* TO DO
Count every line below that holds "della". The answer is the number alone.

* WORKING DATA

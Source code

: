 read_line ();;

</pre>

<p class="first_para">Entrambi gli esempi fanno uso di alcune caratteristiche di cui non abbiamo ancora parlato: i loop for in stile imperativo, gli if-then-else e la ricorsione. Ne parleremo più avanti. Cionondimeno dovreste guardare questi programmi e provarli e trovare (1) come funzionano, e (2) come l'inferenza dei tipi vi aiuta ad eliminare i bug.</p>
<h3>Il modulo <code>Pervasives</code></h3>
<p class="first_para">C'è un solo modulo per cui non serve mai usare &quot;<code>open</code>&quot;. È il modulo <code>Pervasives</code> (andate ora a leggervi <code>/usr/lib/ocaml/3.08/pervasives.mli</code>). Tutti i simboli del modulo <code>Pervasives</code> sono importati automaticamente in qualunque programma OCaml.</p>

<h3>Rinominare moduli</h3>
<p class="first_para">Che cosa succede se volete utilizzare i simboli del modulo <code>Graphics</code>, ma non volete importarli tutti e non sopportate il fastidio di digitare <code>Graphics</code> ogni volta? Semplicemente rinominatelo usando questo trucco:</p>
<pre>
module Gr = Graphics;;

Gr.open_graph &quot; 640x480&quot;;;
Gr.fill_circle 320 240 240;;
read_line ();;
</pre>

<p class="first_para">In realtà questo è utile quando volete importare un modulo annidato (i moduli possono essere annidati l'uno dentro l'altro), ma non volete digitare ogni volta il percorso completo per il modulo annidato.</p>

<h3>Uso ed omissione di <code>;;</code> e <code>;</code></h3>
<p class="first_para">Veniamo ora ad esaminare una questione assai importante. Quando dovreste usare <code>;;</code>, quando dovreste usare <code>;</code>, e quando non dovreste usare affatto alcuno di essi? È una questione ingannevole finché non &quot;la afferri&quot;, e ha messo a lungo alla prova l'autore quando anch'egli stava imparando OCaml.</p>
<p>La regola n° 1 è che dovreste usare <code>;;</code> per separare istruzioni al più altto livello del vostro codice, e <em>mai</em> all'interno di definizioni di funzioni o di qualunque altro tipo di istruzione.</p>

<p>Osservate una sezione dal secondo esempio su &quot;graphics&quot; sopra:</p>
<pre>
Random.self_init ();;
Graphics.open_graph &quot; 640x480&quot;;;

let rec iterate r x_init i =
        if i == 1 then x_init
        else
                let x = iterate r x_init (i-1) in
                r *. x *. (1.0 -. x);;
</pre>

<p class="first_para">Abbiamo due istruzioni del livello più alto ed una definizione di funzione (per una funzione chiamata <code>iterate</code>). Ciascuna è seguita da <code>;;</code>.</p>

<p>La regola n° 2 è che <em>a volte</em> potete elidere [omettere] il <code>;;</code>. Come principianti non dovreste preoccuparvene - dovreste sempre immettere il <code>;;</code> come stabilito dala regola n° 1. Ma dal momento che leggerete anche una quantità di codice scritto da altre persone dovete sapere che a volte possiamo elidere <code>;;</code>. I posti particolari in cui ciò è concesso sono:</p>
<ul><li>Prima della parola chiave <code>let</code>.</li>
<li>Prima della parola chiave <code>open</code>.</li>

* REPLY
2